First, and foremost, is the drug issue. I’m talking about PEDs, even, I’m talking about recreational and hardcore drugs. Just this year two former Los Angeles Kings players, Jarrett Stoll and Mike Richards, were charged with possession of drugs like cocaine and Oxycontin. These are players that are suppose to be role models for children. These men knew that with the luxuries of an athletes life also come the responsibility of being role models and setting examples for children. Drugs like cocaine and Oxycontin are not just illegal, but dangerous drugs that ruin careers and even the lives of athletes. Richards was even terminated from his contract due to his drug possession. Stoll wasn’t re-signed by the Kings, but signed by the New York Rangers. Hopefully, Stoll can have somewhat of a redemption story here in New York.
Then there’s the incidents with public intoxication and DUI’s. The most recent case involved Ryan O’Reilly formerly of the Colorado Avalanche and now playing for the Buffalo Sabres. O’Reilly crashed his new pickup truck into a Tim Horton’s in Ontario while under the influence. While no one was hurt he was charged with a DUI, leaving the scene of an accident, and property damage. This is another case of a “role model” setting a bad example for kids that look up to him. It’s a stupid incident, but one that makes you wonder what possesses these players to do things like this and what makes them think they’ll get away with it.

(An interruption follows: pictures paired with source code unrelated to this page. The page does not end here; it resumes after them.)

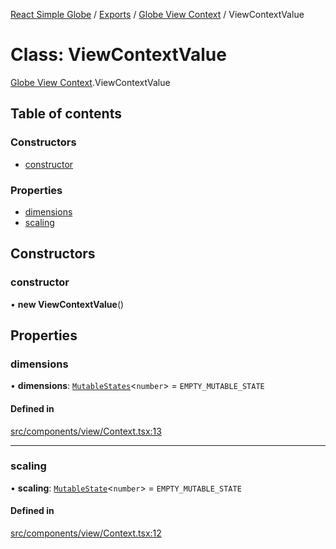 [React Simple Globe](../README.md) / [Exports](../modules.md) / [Globe View Context](../modules/Globe_View_Context.md) / ViewContextValue

# Class: ViewContextValue

[Globe View Context](../modules/Globe_View_Context.md).ViewContextValue

## Table of contents

### Constructors

- [constructor](Globe_View_Context.ViewContextValue.md#constructor)

### Properties

- [dimensions](Globe_View_Context.ViewContextValue.md#dimensions)
- [scaling](Globe_View_Context.ViewContextValue.md#scaling)

## Constructors

### constructor

• **new ViewContextValue**()

## Properties

### dimensions

• **dimensions**: [`MutableStates`](../modules/Globe_Types.md#mutablestates)<`number`\> = `EMPTY_MUTABLE_STATE`

#### Defined in

[src/components/view/Context.tsx:13](https://github.com/Gaushao/d3-react-globe/blob/636f719/src/components/view/Context.tsx#L13)

___

### scaling

• **scaling**: [`MutableState`](../modules/Globe_Types.md#mutablestate)<`number`\> = `EMPTY_MUTABLE_STATE`

#### Defined in

[src/components/view/Context.tsx:12](https://github.com/Gaushao/d3-react-globe/blob/636f719/src/components/view/Context.tsx#L12)
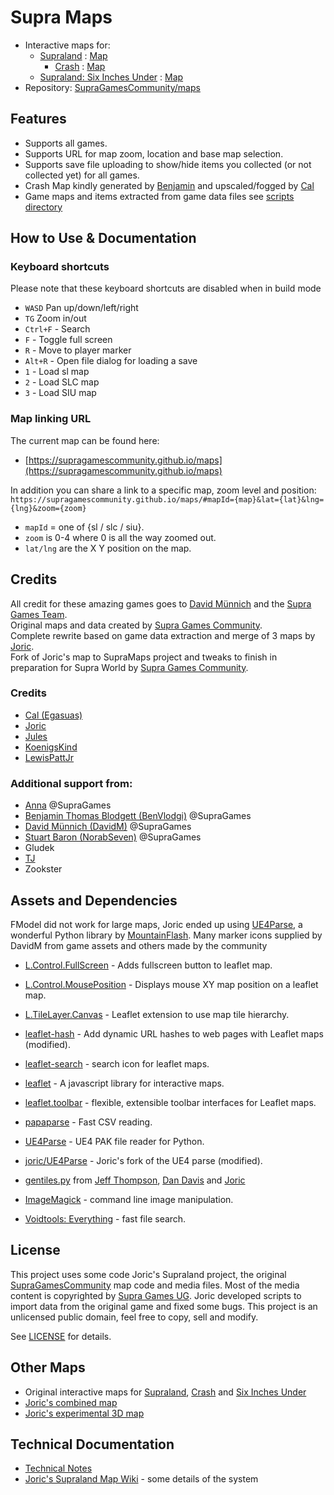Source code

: # Supra Maps
* Interactive maps for:
  - [Supraland](https://store.steampowered.com/app/813630/Supraland/) : [Map](https://supragamescommunity.github.io/maps#mapId=sl)
    - [Crash](https://store.steampowered.com/app/1093730/Supraland_Crash/) : [Map](https://supragamescommunity.github.io/maps#mapId=slc)
  - [Supraland: Six Inches Under](https://store.steampowered.com/app/1522870/Supraland_Six_Inches_Under/) : [Map](https://supragamescommunity.github.io/maps#mapId=siu)
* Repository: [SupraGamesCommunity/maps](https://github.com/SupraGamesCommunity/maps)

## Features
* Supports all games.
* Supports URL for map zoom, location and base map selection.
* Supports save file uploading to show/hide items you collected (or not collected yet) for all games.
* Crash Map kindly generated by [Benjamin](https://github.com/BenVlodgi) and upscaled/fogged by [Cal](https://github.com/Egasuas)
* Game maps and items extracted from game data files see [scripts directory](https://github.com/SupraGamesCommunity/maps/tree/main/scripts)
  
## How to Use & Documentation
### Keyboard shortcuts
Please note that these keyboard shortcuts are disabled when in build mode
- `WASD` Pan up/down/left/right
- `TG` Zoom in/out
- `Ctrl+F` - Search
- `F` - Toggle full screen
- `R` - Move to player marker
- `Alt+R` - Open file dialog for loading a save
- `1` - Load sl map
- `2` - Load SLC map
- `3` - Load SIU map

### Map linking URL
The current map can be found here:
- [https://supragamescommunity.github.io/maps](https://supragamescommunity.github.io/maps)

In addition you can share a link to a specific map, zoom level and position:  
`https://supragamescommunity.github.io/maps/#mapId={map}&lat={lat}&lng={lng}&zoom={zoom}`
- `mapId` = one of {sl / slc / siu}.
- `zoom` is 0-4 where 0 is all the way zoomed out.
- `lat/lng` are the X Y position on the map.

## Credits
All credit for these amazing games goes to [David Münnich](http://www.david-m.org) and the [Supra Games Team](https://store.steampowered.com/developer/SupraGames).  
Original maps and data created by [Supra Games Community](https://github.com/supragamescommunity).  
Complete rewrite based on game data extraction and merge of 3 maps by [Joric](https://github.com/joric/supraland).  
Fork of Joric's map to SupraMaps project and tweaks to finish in preparation for Supra World by [Supra Games Community](https://github.com/SupraGamesCommunity/).  

### Credits
- [Cal (Egasuas)](https://github.com/Egasuas)
- [Joric](https://github.com/joric)
- [Jules](https://github.com/jules43)
- [KoenigsKind](https://github.com/KoenigsKind)
- [LewisPattJr](https://github.com/LewisPattJr)

### Additional support from: 
- [Anna](https://github.com/PrismAnna) @SupraGames
- [Benjamin Thomas Blodgett (BenVlodgi)](https://github.com/BenVlodgi) @SupraGames
- [David Münnich (DavidM)](http://www.david-m.org) @SupraGames
- [Stuart Baron (NorabSeven)](https://github.com/norab7) @SupraGames
- Gludek
- [TJ](https://github.com/TJ999M)
- Zookster 

## Assets and Dependencies
FModel did not work for large maps, Joric ended up using [UE4Parse](https://github.com/MinshuG/pyUE4Parse), a wonderful Python library by [MountainFlash](https://github.com/MinshuG/).
Many marker icons supplied by DavidM from game assets and others made by the community 

- [L.Control.FullScreen](https://github.com/brunob/leaflet.fullscreen) - Adds fullscreen button to leaflet map.
- [L.Control.MousePosition](https://github.com/ardhi/Leaflet.MousePosition) - Displays mouse XY map position on a leaflet map.
- [L.TileLayer.Canvas](https://github.com/GIAPspzoo/L.TileLayer.Canvas) - Leaflet extension to use map tile hierarchy.
- [leaflet-hash](https://github.com/mlevans/leaflet-hash) - Add dynamic URL hashes to web pages with Leaflet maps (modified).
- [leaflet-search](https://github.com/stefanocudini/leaflet-search) - search icon for leaflet maps.
- [leaflet](https://leafletjs.com/) - A javascript library for interactive maps.
- [leaflet.toolbar](https://github.com/Leaflet/Leaflet.toolbar) -  flexible, extensible toolbar interfaces for Leaflet maps.
- [papaparse](https://github.com/mholt/PapaParse) - Fast CSV reading.
- [UE4Parse](https://github.com/MinshuG/pyUE4Parse) - UE4 PAK file reader for Python.
- [joric/UE4Parse](https://github.com/joric/pyUE4Parse.git) - Joric's fork of the UE4 parse (modified).
- [gentiles.py](https://github.com/danizen/campaign-map/blob/master/gentiles.py) from [Jeff Thompson](jeffreythomson.org), [Dan Davis](danizen.net) and [Joric](https://github.com/joric/)

- [ImageMagick](https://imagemagick.org/index.php) - command line image manipulation.
- [Voidtools: Everything](https://www.voidtools.com/downloads/) - fast file search.

## License
This project uses some code Joric's Supraland project, the original [SupraGamesCommunity](https://github.com/SupraGamesCommunity/) map code and media files. Most of the media content is copyrighted by [Supra Games UG](www.supragames.de). Joric developed scripts to import data from the original game and fixed some bugs. This project is an unlicensed public domain, feel free to copy, sell and modify.

See [LICENSE](https://github.com/SupraGamesCommunity/maps/blob/main/LICENSE) for details.

## Other Maps
- Original interactive maps for [Supraland](https://supragamescommunity.github.io/map-sl/), [Crash](https://supragamescommunity.github.io/map-slc/) and [Six Inches Under](https://supragamescommunity.github.io/map-siu/)
- [Joric's combined map](https://joric.github.io/supraland)
- [Joric's experimental 3D map](https://joric.github.io/supraland/3d/)

## Technical Documentation
- [Technical Notes](https://github.com/SupraGamesCommunity/maps/blob/main/doc/technicalnotes.md)
- [Joric's Supraland Map Wiki](https://github.com/joric/supraland/wiki) - some details of the system

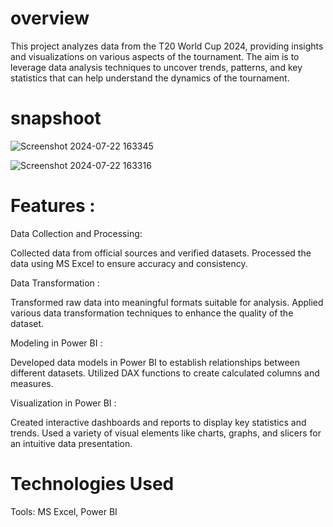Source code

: # overview
This project analyzes data from the T20 World Cup 2024, providing insights and visualizations on various aspects of the tournament. The aim is to leverage data analysis techniques to uncover trends, patterns, and key statistics that can help understand the dynamics of the tournament.

# snapshoot
![Screenshot 2024-07-22 163345](https://github.com/user-attachments/assets/5a7d7b26-99d1-4622-a9a3-9e8d6a8f44c4)

![Screenshot 2024-07-22 163316](https://github.com/user-attachments/assets/820a3448-6c75-41a6-8773-37480b20de71)

# Features :

Data Collection and Processing:

Collected data from official sources and verified datasets.
Processed the data using MS Excel to ensure accuracy and consistency.

Data Transformation :

Transformed raw data into meaningful formats suitable for analysis.
Applied various data transformation techniques to enhance the quality of the dataset.

Modeling in Power BI :

Developed data models in Power BI to establish relationships between different datasets.
Utilized DAX functions to create calculated columns and measures.

Visualization in Power BI :

Created interactive dashboards and reports to display key statistics and trends.
Used a variety of visual elements like charts, graphs, and slicers for an intuitive data presentation.



# Technologies Used 

Tools: MS Excel, Power BI
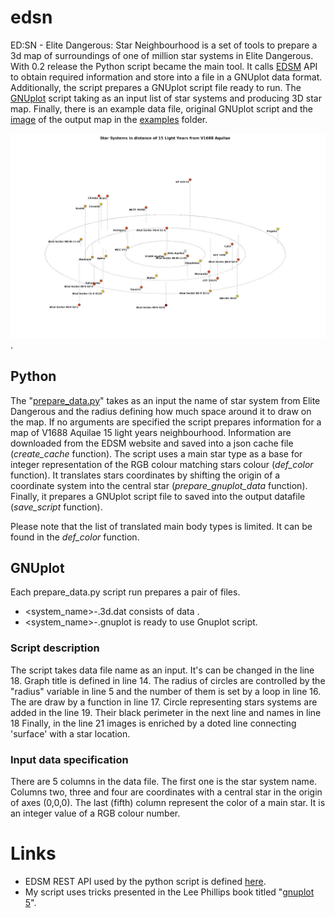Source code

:# edsn
ED:SN - Elite Dangerous: Star Neighbourhood is a set of tools to prepare a 3d map of surroundings of one of million star systems in Elite Dangerous.
With 0.2 release the Python script became the main tool.
It calls [EDSM](https://www.edsm.net/) API to obtain required information and store into a file in a GNUplot data format.
Additionally, the script prepares a GNUplot script file ready to run.
The [GNUplot](http://gnuplot.sourceforge.net/) script taking as an input list of star systems and producing 3D star map.
Finally, there is an example data file, original GNUplot script and the [image](examples/release_0.1/example_map.jpg) of the output map in the [examples](examples/release_0.1) folder.

![Star Systems in distance of 15 Light Years from V1688 Aquilae](examples/release_0.1/example_map.jpg).

## Python

The "[prepare_data.py](prepare_data.py)" takes as an input the name of star system from Elite Dangerous and the radius defining how much space around it to draw on the map.
If no arguments are specified the script prepares information for a map of V1688 Aquilae 15 light years neighbourhood.
Information are downloaded from the EDSM website and saved into a json cache file (*create_cache* function).
The script uses a main star type as a base for integer representation of the RGB colour matching stars colour (*def_color* function).
It translates stars coordinates by shifting the origin of a coordinate system into the central star (*prepare_gnuplot_data* function).
Finally, it prepares a GNUplot script file to saved into the output datafile (*save_script* function).

Please note that the list of translated main body types is limited.
It can be found in the *def_color* function.


## GNUplot
Each prepare_data.py script run prepares a pair of files.
* <system_name>-<radius>.3d.dat consists of data .
* <system_name>-<radius>.gnuplot is ready to use Gnuplot script.

### Script description

The script takes data file name as an input.
It's can be changed in the line 18.
Graph title is defined in line 14.
The radius of circles are controlled by the "radius" variable in line 5 and the number of them is set by a loop in line 16.
The are draw by a function in line 17.
Circle representing stars systems are added in the line 19.
Their black perimeter in the next line and names in line 18
Finally, in the line 21 images is enriched by a doted line connecting 'surface' with a star location.

### Input data specification

There are 5 columns in the data file.
The first one is the star system name.
Columns two, three and four are coordinates with a central star in the origin of axes (0,0,0).
The last (fifth) column represent the color of a main star.
It is an integer value of a RGB colour number.

# Links

* EDSM REST API used by the python script is defined [here](https://www.edsm.net/en/api-v1).
* My script uses tricks presented in the Lee Phillips book titled "[gnuplot 5](https://lee-phillips.org/gnuplot/)".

The last example and the most troubling is the domestic abuse allegations. As far back as 2013, Semyon Varlamov of the Colorado Avalanche was accused by his girlfriend of domestic violence. While the prosecution dropped the charges due to a lack of evidence, Varlamov is still in the midst of civil suit with his ex. The most recent example of domestic violence and the most controversial one is that of Los Angeles Kings defenseman, Slava Voynov. Yes, another L.A. King. I guess its something in the water. The third King of this article was accused late last year of assaulting his wife and suspended indefinitely by the NHL. He has since been charged, pleaded no-contest, and spent 90 days in jail. Now, Voynov is at risk of deportation. Domestic violence is a serious crime and should be taken seriously even against star athletes. Its nice that since the Ray Rice scandal of 2014 the four major sports are taking a more serious stance on domestic violence (took them long enough).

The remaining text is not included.